Input for this task →
++++++++

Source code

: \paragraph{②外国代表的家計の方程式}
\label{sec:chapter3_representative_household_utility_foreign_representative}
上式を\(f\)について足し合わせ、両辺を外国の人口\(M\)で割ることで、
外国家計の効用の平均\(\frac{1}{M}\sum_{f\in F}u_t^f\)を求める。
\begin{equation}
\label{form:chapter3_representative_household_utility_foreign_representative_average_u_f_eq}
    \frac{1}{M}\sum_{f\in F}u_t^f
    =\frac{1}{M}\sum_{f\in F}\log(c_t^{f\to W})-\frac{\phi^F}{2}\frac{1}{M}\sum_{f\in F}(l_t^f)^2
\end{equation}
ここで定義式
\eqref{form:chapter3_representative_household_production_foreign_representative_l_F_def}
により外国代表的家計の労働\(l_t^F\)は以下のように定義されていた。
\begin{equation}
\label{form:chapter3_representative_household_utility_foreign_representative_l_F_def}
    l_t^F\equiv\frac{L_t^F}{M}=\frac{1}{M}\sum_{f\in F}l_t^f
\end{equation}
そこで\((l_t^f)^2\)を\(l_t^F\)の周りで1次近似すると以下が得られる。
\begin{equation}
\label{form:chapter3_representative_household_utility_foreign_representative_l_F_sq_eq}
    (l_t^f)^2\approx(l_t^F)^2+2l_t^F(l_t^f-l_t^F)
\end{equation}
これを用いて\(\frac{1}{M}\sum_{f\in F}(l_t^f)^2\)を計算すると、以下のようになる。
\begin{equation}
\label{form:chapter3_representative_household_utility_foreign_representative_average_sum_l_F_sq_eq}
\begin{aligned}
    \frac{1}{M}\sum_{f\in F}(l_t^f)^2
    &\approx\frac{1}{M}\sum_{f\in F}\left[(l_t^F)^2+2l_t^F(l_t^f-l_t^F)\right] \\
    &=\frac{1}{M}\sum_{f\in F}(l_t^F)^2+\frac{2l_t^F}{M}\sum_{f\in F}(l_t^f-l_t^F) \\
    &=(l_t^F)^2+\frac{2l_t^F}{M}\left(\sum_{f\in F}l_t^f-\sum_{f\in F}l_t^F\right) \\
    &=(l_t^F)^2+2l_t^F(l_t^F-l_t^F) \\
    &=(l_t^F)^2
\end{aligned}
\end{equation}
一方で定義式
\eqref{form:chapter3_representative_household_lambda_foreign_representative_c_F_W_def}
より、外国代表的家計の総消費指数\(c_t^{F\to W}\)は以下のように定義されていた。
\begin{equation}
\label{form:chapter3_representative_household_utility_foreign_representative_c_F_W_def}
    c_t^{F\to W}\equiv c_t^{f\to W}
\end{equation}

++++++++

What the task requires →
Retype all of the data exactly, so that nothing differs from what is given.

Reply →
Source code

: \paragraph{②外国代表的家計の方程式}
\label{sec:chapter3_representative_household_utility_foreign_representative}
上式を\(f\)について足し合わせ、両辺を外国の人口\(M\)で割ることで、
外国家計の効用の平均\(\frac{1}{M}\sum_{f\in F}u_t^f\)を求める。
\begin{equation}
\label{form:chapter3_representative_household_utility_foreign_representative_average_u_f_eq}
    \frac{1}{M}\sum_{f\in F}u_t^f
    =\frac{1}{M}\sum_{f\in F}\log(c_t^{f\to W})-\frac{\phi^F}{2}\frac{1}{M}\sum_{f\in F}(l_t^f)^2
\end{equation}
ここで定義式
\eqref{form:chapter3_representative_household_production_foreign_representative_l_F_def}
により外国代表的家計の労働\(l_t^F\)は以下のように定義されていた。
\begin{equation}
\label{form:chapter3_representative_household_utility_foreign_representative_l_F_def}
    l_t^F\equiv\frac{L_t^F}{M}=\frac{1}{M}\sum_{f\in F}l_t^f
\end{equation}
そこで\((l_t^f)^2\)を\(l_t^F\)の周りで1次近似すると以下が得られる。
\begin{equation}
\label{form:chapter3_representative_household_utility_foreign_representative_l_F_sq_eq}
    (l_t^f)^2\approx(l_t^F)^2+2l_t^F(l_t^f-l_t^F)
\end{equation}
これを用いて\(\frac{1}{M}\sum_{f\in F}(l_t^f)^2\)を計算すると、以下のようになる。
\begin{equation}
\label{form:chapter3_representative_household_utility_foreign_representative_average_sum_l_F_sq_eq}
\begin{aligned}
    \frac{1}{M}\sum_{f\in F}(l_t^f)^2
    &\approx\frac{1}{M}\sum_{f\in F}\left[(l_t^F)^2+2l_t^F(l_t^f-l_t^F)\right] \\
    &=\frac{1}{M}\sum_{f\in F}(l_t^F)^2+\frac{2l_t^F}{M}\sum_{f\in F}(l_t^f-l_t^F) \\
    &=(l_t^F)^2+\frac{2l_t^F}{M}\left(\sum_{f\in F}l_t^f-\sum_{f\in F}l_t^F\right) \\
    &=(l_t^F)^2+2l_t^F(l_t^F-l_t^F) \\
    &=(l_t^F)^2
\end{aligned}
\end{equation}
一方で定義式
\eqref{form:chapter3_representative_household_lambda_foreign_representative_c_F_W_def}
より、外国代表的家計の総消費指数\(c_t^{F\to W}\)は以下のように定義されていた。
\begin{equation}
\label{form:chapter3_representative_household_utility_foreign_representative_c_F_W_def}
    c_t^{F\to W}\equiv c_t^{f\to W}
\end{equation}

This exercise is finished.